Nei primi tempi del blogging gli entusiasti avevano successo con post che balzavano presto ai primi posti nei risultati delle ricerche di Google per qualunque argomento, alimentati da molti link di amici blogger. Nel 2002 una ricerca per “Mark” ha posizionato Mark Pilgrim prima di Mark Twain. Quel fenomeno è una parte di ciò che rendeva il blogging così entusiasmante. Non è più così. Attualmente, una ricerca, prendete ad esempio l’ultimo discorso di Barack Obama, darà come risultati una Wikipedia page, un articolo Fox News e alcune voci da siti curati professionalmente come Politico.com. Le probabilità che il vostro intervento intelligente appaia in posizione alta nella lista? Praticamente zero.Detto questo, il vostro blog attirerà la forma di vita più bassa in Internet: il commentatore che insulta. Aprite il vostro cuore in un post e un qualche provocatore anonimo di nome rorschach o foohack sicuramente vi scarabocchierà sotto: “Idiota. Perché non vai a leccare il culo a McCain”. Ecco perché Calacanis si è ritirato in una mailing list privata. Può parlare direttamente con i suoi fan senza dover subire reazioni stupide da parte di anonimi che odiano Jason.Inoltre, i siti Web basati sul testo non costituiscono più oggetto di buzz. Il motivo per cui i blog hanno avuto successo subito e che rendevano la pubblicazione semplice anche per chi non è un tecnico esperto. Quella semplicità era dovuta in parte alla mancanza di supporto per immagini, audio e videoclip. A quei tempi il contenuto multimedia era troppo difficile da caricare, quasi impossibile da riprodurre e troppo affamato per la larghezza di banda.

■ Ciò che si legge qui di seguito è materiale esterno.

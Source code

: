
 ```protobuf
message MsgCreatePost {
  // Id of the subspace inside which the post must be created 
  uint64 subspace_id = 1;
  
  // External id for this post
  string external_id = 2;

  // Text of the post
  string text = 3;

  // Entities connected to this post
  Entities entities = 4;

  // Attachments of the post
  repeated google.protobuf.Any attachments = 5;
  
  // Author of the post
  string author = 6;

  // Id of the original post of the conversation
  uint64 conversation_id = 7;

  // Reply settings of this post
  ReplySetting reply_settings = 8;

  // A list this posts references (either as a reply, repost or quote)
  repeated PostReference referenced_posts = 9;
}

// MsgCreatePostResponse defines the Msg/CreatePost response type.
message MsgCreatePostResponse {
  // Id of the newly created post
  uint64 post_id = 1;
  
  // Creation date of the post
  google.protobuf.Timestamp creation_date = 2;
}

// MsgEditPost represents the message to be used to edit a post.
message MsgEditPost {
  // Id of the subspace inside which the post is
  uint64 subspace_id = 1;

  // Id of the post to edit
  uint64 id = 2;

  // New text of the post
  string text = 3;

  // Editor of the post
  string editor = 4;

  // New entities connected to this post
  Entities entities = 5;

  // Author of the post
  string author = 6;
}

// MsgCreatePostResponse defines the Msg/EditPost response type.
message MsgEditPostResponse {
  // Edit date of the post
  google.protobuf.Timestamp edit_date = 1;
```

I siti sociali multimediali come YouTube, Flickr e Facebook hanno da allora reso pubblicare immagini e video semplice come digitare un testo. Più semplice se considerate il tempo che molti blogger impiegano a preoccuparsi delle loro parole. Prendete spunto da Robert Scoble, che si è fatto un nome come blogger “evangelista tecnico” della Microsoft dal 2003 al 2006. Oggi si impegna a inviare video e aggiornamenti Twitter. “Mantengo il mio blog soprattutto per scritture più lunghe”.Twitter, che limita ciascun post di solo testo a 140 caratteri, è l’equivalente del 2008 alla blogosfgera nel 2004. Troverete Scoble, Calacanis e molti altri loro amici dell’età dell’oro. Sostengono che è perché Twitter funziona in modo ancora più veloce rispetto alla blogosfera. E i post di Twitter possono essere ricercati istantaneamente senza aspettare che Google li indicizzi.
Da scrittore però sono consapevole del sistema. Brevità. Oggi ci si aspetta che i blogger scrivano prosa intelligente, perspicace, spiritosa per competere con Huffington e il New York Times. Il limite ai caratteri di Twitter ci porta tutti indietro sulla stessa linea. Permette ai dilettanti di smettere di preoccuparsi di ciò che scrivono e di andare al sodo”.

E adesso torniamo a noi: moriremo con Twitter? Prima di tutto dovremmo capire esattamente cosa sia (una cosa superflua, a prima vista), poi dovremmo avere l’ambizione di tirar fuori soldi dal web (per citare Eros, dove l’aria è popolare è più facile sognare che guardare in faccia la realtà), infine dovremmo avere spento un fuoco non sacro ma comunque acceso per una serie di cose che ci interessano. Di sicuro anche in questa versione spartana non saremo mai un sito personale, del genere ‘Questa mattina sono andato dal panettiere ed ho trovato aumentato il prezzo della focaccia’. Per ricominciare è poco, ma non proprio pochissimo.